This is true, you just have to write 3 times as much code to make the OO 
design work. And you lose the ability to do agile programming, because you 
have to implement so much new code to add a new node or operation (probably 
on the order of a week for either in an Ada compiler perspective -- dozens 
of operations and dozens of node types are needed there).

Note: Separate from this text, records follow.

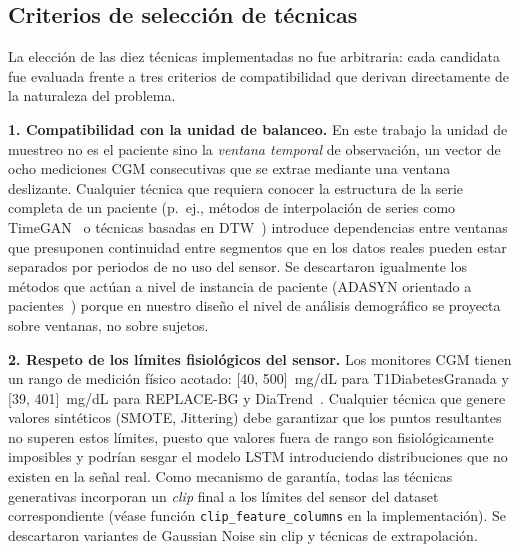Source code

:\subsection{Criterios de selección de técnicas}
\label{subsec:criterios_tecnicas}

La elección de las diez técnicas implementadas no fue arbitraria: cada candidata fue evaluada frente a tres criterios de compatibilidad que derivan directamente de la naturaleza del problema.

\textbf{1. Compatibilidad con la unidad de balanceo.} En este trabajo la unidad de muestreo no es el paciente sino la \emph{ventana temporal} de observación, un vector de ocho mediciones CGM consecutivas que se extrae mediante una ventana deslizante. Cualquier técnica que requiera conocer la estructura de la serie completa de un paciente (p.~ej., métodos de interpolación de series como TimeGAN~\cite{yoon2019timegan} o técnicas basadas en DTW~\cite{fawaz2018data}) introduce dependencias entre ventanas que presuponen continuidad entre segmentos que en los datos reales pueden estar separados por periodos de no uso del sensor. Se descartaron igualmente los métodos que actúan a nivel de instancia de paciente (ADASYN orientado a pacientes~\cite{he2008adasyn}) porque en nuestro diseño el nivel de análisis demográfico se proyecta sobre ventanas, no sobre sujetos.

\textbf{2. Respeto de los límites fisiológicos del sensor.} Los monitores CGM tienen un rango de medición físico acotado: [40, 500]~mg/dL para T1DiabetesGranada y [39, 401]~mg/dL para REPLACE-BG y DiaTrend~\cite{aleppo2017replace,dubosson2018diatrend}. Cualquier técnica que genere valores sintéticos (SMOTE, Jittering) debe garantizar que los puntos resultantes no superen estos límites, puesto que valores fuera de rango son fisiológicamente imposibles y podrían sesgar el modelo LSTM introduciendo distribuciones que no existen en la señal real. Como mecanismo de garantía, todas las técnicas generativas incorporan un \emph{clip} final a los límites del sensor del dataset correspondiente (véase función \texttt{clip\_feature\_columns} en la implementación). Se descartaron variantes de Gaussian Noise sin clip y técnicas de extrapolación.

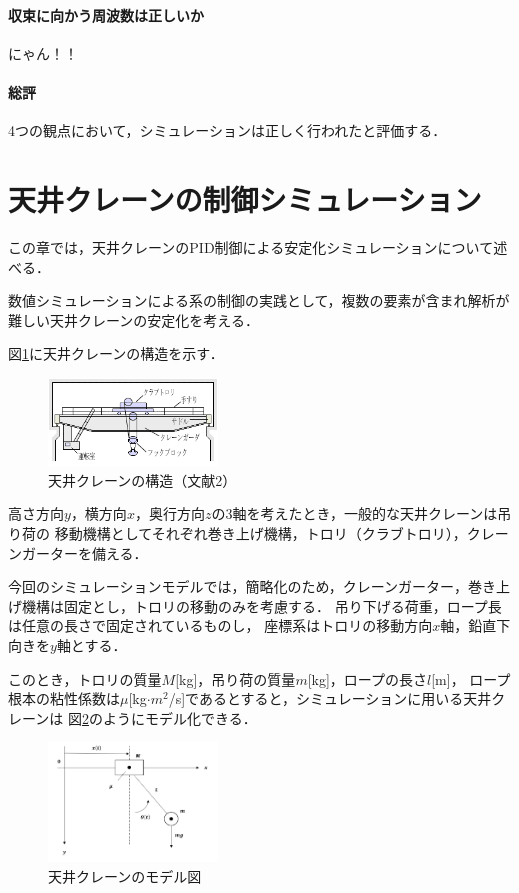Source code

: \documentclass[dvipdfmx,titlepage,a4j]{jsarticle}  %
\begin{document}
\paragraph{収束に向かう周波数は正しいか\\}
にゃん！！

\paragraph{総評\\}
4つの観点において，シミュレーションは正しく行われたと評価する．

\section{天井クレーンの制御シミュレーション}
この章では，天井クレーンのPID制御による安定化シミュレーションについて述べる．

数値シミュレーションによる系の制御の実践として，複数の要素が含まれ解析が難しい天井クレーンの安定化を考える．

図\ref{fig:crane}に天井クレーンの構造を示す．

\begin{figure}[htbp]
  \centering
  \includegraphics[width=0.4\textwidth]{../graph/crane.png}
  \caption{天井クレーンの構造（文献2）}
  \label{fig:crane}
\end{figure}


高さ方向$y$，横方向$x$，奥行方向$z$の3軸を考えたとき，一般的な天井クレーンは吊り荷の
移動機構としてそれぞれ巻き上げ機構，トロリ（クラブトロリ），クレーンガーターを備える．

今回のシミュレーションモデルでは，簡略化のため，クレーンガーター，巻き上げ機構は固定とし，トロリの移動のみを考慮する．
吊り下げる荷重，ロープ長は任意の長さで固定されているものし，
座標系はトロリの移動方向$x$軸，鉛直下向きを$y$軸とする．

このとき，トロリの質量$M$[kg]，吊り荷の質量$m$[kg]，ロープの長さ$l$[m]，
ロープ根本の粘性係数は$\mu$[kg$\cdot m^2$/s]であるとすると，シミュレーションに用いる天井クレーンは
図\ref{fig:crane-po}のようにモデル化できる．

\begin{figure}[htbp]
  \centering
  \includegraphics[width=0.4\textwidth]{../graph/ex-po.png}
  \caption{天井クレーンのモデル図}
  \label{fig:crane-po}
\end{figure}
\end{document}
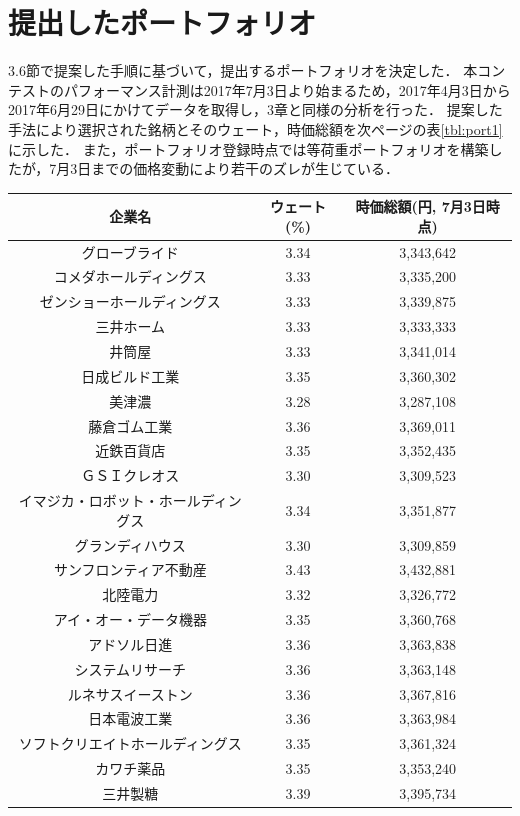 \documentclass[11pt]{jreport}
\begin{document}
\section{提出したポートフォリオ}
3.6節で提案した手順に基づいて，提出するポートフォリオを決定した．
本コンテストのパフォーマンス計測は2017年7月3日より始まるため，2017年4月3日から2017年6月29日にかけてデータを取得し，3章と同様の分析を行った．
提案した手法により選択された銘柄とそのウェート，時価総額を次ページの表\ref{tbl:port1}に示した．
また，ポートフォリオ登録時点では等荷重ポートフォリオを構築したが，7月3日までの価格変動により若干のズレが生じている．
\begin{table}[H]
\begin{center}
\begin{tabular}{|c|c|c|}
\hline
企業名 & ウェート(\%) & 時価総額(円, 7月3日時点)\\
\hline
\hline
グローブライド	&3.34&3,343,642\\
コメダホールディングス&3.33	&3,335,200\\
ゼンショーホールディングス&3.33&	3,339,875\\
三井ホーム&3.33&3,333,333\\
井筒屋&3.33	&3,341,014\\
日成ビルド工業&3.35&3,360,302\\
美津濃&3.28	&3,287,108\\
藤倉ゴム工業	&	3.36	&	3,369,011	\\
近鉄百貨店	&	3.35	&	3,352,435	\\
ＧＳＩクレオス	&	3.30	&	3,309,523	\\
イマジカ・ロボット・ホールディングス	&	3.34	&3,351,877\\
グランディハウス	&	3.30	&	3,309,859	\\
サンフロンティア不動産	&	3.43	&	3,432,881	\\
北陸電力	&	3.32	&	3,326,772	\\
アイ・オー・データ機器	&	3.35	&	3,360,768	\\
アドソル日進	&	3.36	&	3,363,838	\\
システムリサーチ	&	3.36	&	3,363,148	\\
ルネサスイーストン	&	3.36	&	3,367,816	\\
日本電波工業	&	3.36	&	3,363,984	\\
ソフトクリエイトホールディングス	&	3.35	&3,361,324\\
カワチ薬品	&	3.35	&	3,353,240	\\
三井製糖	&	3.39	&	3,395,734	\\

\end{tabular}
\end{center}
\end{table}
\end{document}
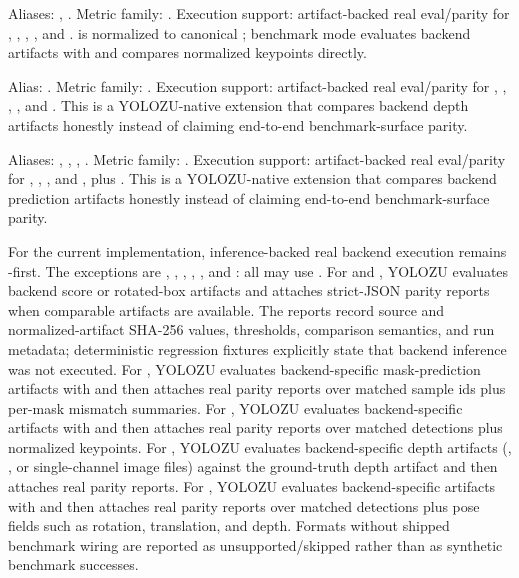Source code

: \begin{description}[leftmargin=2.8cm, style=nextline]
  \item[\cmd{keypoints}]
  Aliases: , . Metric family: .
  Execution support: artifact-backed real eval/parity for ,
  , , , and .  is normalized to
  canonical ; benchmark mode evaluates backend
   artifacts with  and
  compares normalized keypoints directly.

  \item[\cmd{depth}]
  Alias: . Metric family: . Execution support:
  artifact-backed real eval/parity for , , ,
  , and . This is a YOLOZU-native extension that compares backend
  depth artifacts honestly instead of claiming end-to-end benchmark-surface
  parity.

  \item[\cmd{pose6d}]
  Aliases: , , , . Metric
  family: . Execution support: artifact-backed real
  eval/parity for , , , and
  , plus . This is a YOLOZU-native extension that compares backend
  prediction artifacts honestly instead of claiming end-to-end
  benchmark-surface parity.
\end{description}

For the current implementation, inference-backed real backend execution remains
-first. The exceptions are , ,
, , , and : all may
use . For  and
, YOLOZU evaluates backend score or rotated-box artifacts and attaches
strict-JSON parity reports when comparable artifacts are available. The reports
record source and normalized-artifact SHA-256 values, thresholds, comparison
semantics, and run metadata; deterministic regression fixtures explicitly state
that backend inference was not executed. For , YOLOZU evaluates
backend-specific mask-prediction artifacts with 
and then attaches real parity reports over matched sample ids plus per-mask mismatch summaries.
For , YOLOZU evaluates
backend-specific  artifacts with 
and then attaches real parity reports over matched detections plus normalized keypoints.
For , YOLOZU evaluates backend-specific depth artifacts (, , or single-channel
image files) against the ground-truth depth artifact and then attaches real
parity reports. For , YOLOZU evaluates backend-specific
 artifacts with  and then
attaches real parity reports over matched detections plus pose fields such as
rotation, translation, and depth. Formats without shipped benchmark wiring are
reported as unsupported/skipped rather than as synthetic benchmark successes.

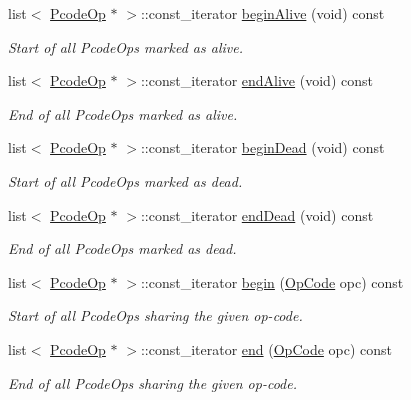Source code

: \begin{DoxyCompactItemize}
list$<$ \mbox{\hyperlink{class_pcode_op}{Pcode\+Op}} $\ast$ $>$\+::const\+\_\+iterator \mbox{\hyperlink{class_pcode_op_bank_a6c299f27d8d5aafd64fdd91324cddc24}{begin\+Alive}} (void) const
\begin{DoxyCompactList}\small\item\em Start of all Pcode\+Ops marked as {\itshape alive}. \end{DoxyCompactList}\item 
list$<$ \mbox{\hyperlink{class_pcode_op}{Pcode\+Op}} $\ast$ $>$\+::const\+\_\+iterator \mbox{\hyperlink{class_pcode_op_bank_a4aa1fc23069148cd4004c5217d9ffaff}{end\+Alive}} (void) const
\begin{DoxyCompactList}\small\item\em End of all Pcode\+Ops marked as {\itshape alive}. \end{DoxyCompactList}\item 
list$<$ \mbox{\hyperlink{class_pcode_op}{Pcode\+Op}} $\ast$ $>$\+::const\+\_\+iterator \mbox{\hyperlink{class_pcode_op_bank_a11c4847402571c3bc56dce8adb4df2ea}{begin\+Dead}} (void) const
\begin{DoxyCompactList}\small\item\em Start of all Pcode\+Ops marked as {\itshape dead}. \end{DoxyCompactList}\item 
list$<$ \mbox{\hyperlink{class_pcode_op}{Pcode\+Op}} $\ast$ $>$\+::const\+\_\+iterator \mbox{\hyperlink{class_pcode_op_bank_a4827b640a1414da1049f7ee59460f71c}{end\+Dead}} (void) const
\begin{DoxyCompactList}\small\item\em End of all Pcode\+Ops marked as {\itshape dead}. \end{DoxyCompactList}\item 
list$<$ \mbox{\hyperlink{class_pcode_op}{Pcode\+Op}} $\ast$ $>$\+::const\+\_\+iterator \mbox{\hyperlink{class_pcode_op_bank_aea81ae2f9b0e176090a6b9f54107bc54}{begin}} (\mbox{\hyperlink{opcodes_8hh_abeb7dfb0e9e2b3114e240a405d046ea7}{Op\+Code}} opc) const
\begin{DoxyCompactList}\small\item\em Start of all Pcode\+Ops sharing the given op-\/code. \end{DoxyCompactList}\item 
list$<$ \mbox{\hyperlink{class_pcode_op}{Pcode\+Op}} $\ast$ $>$\+::const\+\_\+iterator \mbox{\hyperlink{class_pcode_op_bank_a25064445ec0c3929d233a86515e7b058}{end}} (\mbox{\hyperlink{opcodes_8hh_abeb7dfb0e9e2b3114e240a405d046ea7}{Op\+Code}} opc) const
\begin{DoxyCompactList}\small\item\em End of all Pcode\+Ops sharing the given op-\/code. \end{DoxyCompactList}\end{DoxyCompactItemize}


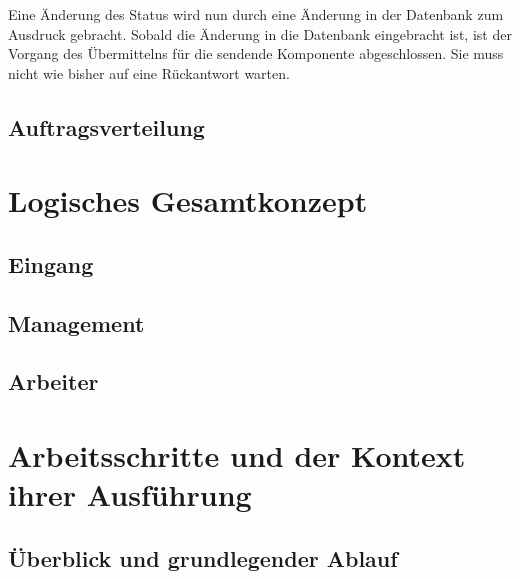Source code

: Eine Änderung des Status wird nun durch eine Änderung in der Datenbank zum Ausdruck gebracht.
Sobald die Änderung in die Datenbank eingebracht ist,
ist der Vorgang des Übermittelns für die sendende Komponente abgeschlossen.
Sie muss nicht wie bisher auf eine Rückantwort warten.

\subsection{Auftragsverteilung}

\section{Logisches Gesamtkonzept}
\subsection{Eingang}
\subsection{Management}
\subsection{Arbeiter}

\section{Arbeitsschritte und der Kontext ihrer Ausführung}

\subsection{Überblick und grundlegender Ablauf}

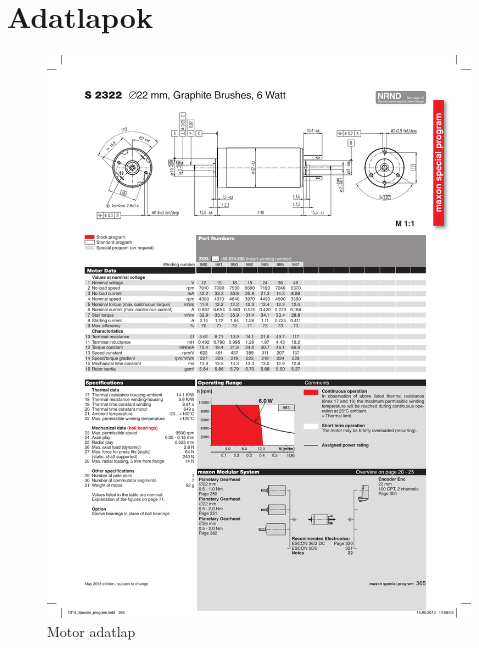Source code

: \chapter{Adatlapok}
\begin{figure}[H]
    \begin{center}
    \includegraphics[width=\textwidth]{images/motor.pdf}
    \caption{Motor adatlap}\label{fig:motor_datasheet}
    \end{center}
\end{figure}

>>>>> Since nothing of that kind is possible, what you propose is monolithic
>>>>> design AKA "god-class", when the variant record must know *in advance*
>>>>> all
>>>>> future "extensions", which are extensions no more.
>>>>
>>>> Why in advance? One *modifies* code in maintenance; one doesn't tie 
>>>> both
>>>> hands behind your back! It's hard enough to work on a compiler without
>>>> making arbitrary rules preventing the modification of types.
>>>
>>> That is the exact meaning of "in advance": before the final version of 
>>> the
>>> program unit gets ready all variants must be known.
>>
>> Umm, we're talking about a compiler, and there never is a "final" version 
>> of
>> a compiler.
>
> Final = deployed, of course.

Which is relevant how? It's just a snapshot of a continual evolution.

...
>>> Note that inheritance would handle this safely. It will be:
>>>
>>>     Current.Token.Do_Something; -- A dispatching call override
>>>
>>> Do_Something would be abstract must-be-overridden for Float_Token.
>>
>> Sure, but that's what's maddening about using OOP in this way. You have 
>> to
>> define and implement *every* such operation that way for a new node 
>> before
>> anything can be done (even compiling the changed program).
>
> Exactly. This is called being typed. Operations do not exist without 
> types. The design with case-statements spread all over the client code is 
> untyped because chunks of client code under "whens" are not attributed to 
> any type, have no contract etc. OO allows us
>
> 1. To give a contract to this code
> 2. To refactor and reuse this code
> 3. To place it in separate compilation units *related* to the types 
> involved.

(1) There is no useful contracts for individual nodes -- all of the 
contracts with any meaning are on the tree as a whole. And it is the state 
of the nodes, rather than their kinds, which figure mainly into those 
contracts. (The state being part of the data, not part of the types.)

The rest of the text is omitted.